§ **Problem requirements**
Gather all lines from the material that contain "time".

§ **Dataset excerpts**
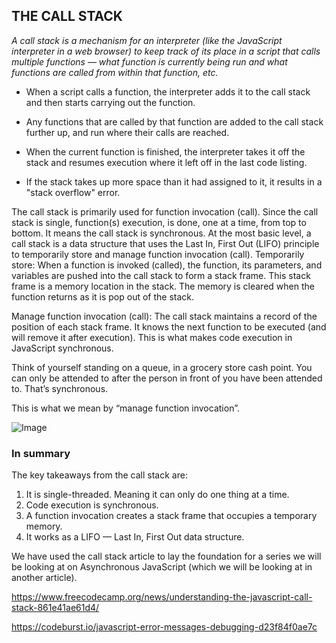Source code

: ## THE CALL STACK

*A call stack is a mechanism for an interpreter (like the JavaScript interpreter in a web browser) to keep track of its place in a script that calls multiple functions — what function is currently being run and what functions are called from within that function, etc.*

- When a script calls a function, the interpreter adds it to the call stack and then starts carrying out the function.

- Any functions that are called by that function are added to the call stack further up, and run where their calls are reached.

- When the current function is finished, the interpreter takes it off the stack and resumes execution where it left off in the last code listing.

- If the stack takes up more space than it had assigned to it, it results in a "stack overflow" error.



The call stack is primarily used for function invocation (call). Since the call stack is single, function(s) execution, is done, one at a time, from top to bottom. It means the call stack is synchronous.
At the most basic level, a call stack is a data structure that uses the Last In, First Out (LIFO) principle to temporarily store and manage function invocation (call).
Temporarily store: When a function is invoked (called), the function, its parameters, and variables are pushed into the call stack to form a stack frame. This stack frame is a memory location in the stack. The memory is cleared when the function returns as it is pop out of the stack.

Manage function invocation (call): The call stack maintains a record of the position of each stack frame. It knows the next function to be executed (and will remove it after execution). This is what makes code execution in JavaScript synchronous.

Think of yourself standing on a queue, in a grocery store cash point. You can only be attended to after the person in front of you have been attended to. That’s synchronous.

This is what we mean by “manage function invocation”.

![Image](https://i.ytimg.com/vi/2ZH_1d8TYVg/maxresdefault.jpg)

### In summary
The key takeaways from the call stack are:
1. It is single-threaded. Meaning it can only do one thing at a time.
2. Code execution is synchronous.
3. A function invocation creates a stack frame that occupies a temporary memory.
4. It works as a LIFO — Last In, First Out data structure.

We have used the call stack article to lay the foundation for a series we will be looking at on Asynchronous JavaScript (which we will be looking at in another article).

https://www.freecodecamp.org/news/understanding-the-javascript-call-stack-861e41ae61d4/

https://codeburst.io/javascript-error-messages-debugging-d23f84f0ae7c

§ **Task response**
The call stack is primarily used for function invocation (call). Since the call stack is single, function(s) execution, is done, one at a time, from top to bottom. It means the call stack is synchronous.
1. It is single-threaded. Meaning it can only do one thing at a time.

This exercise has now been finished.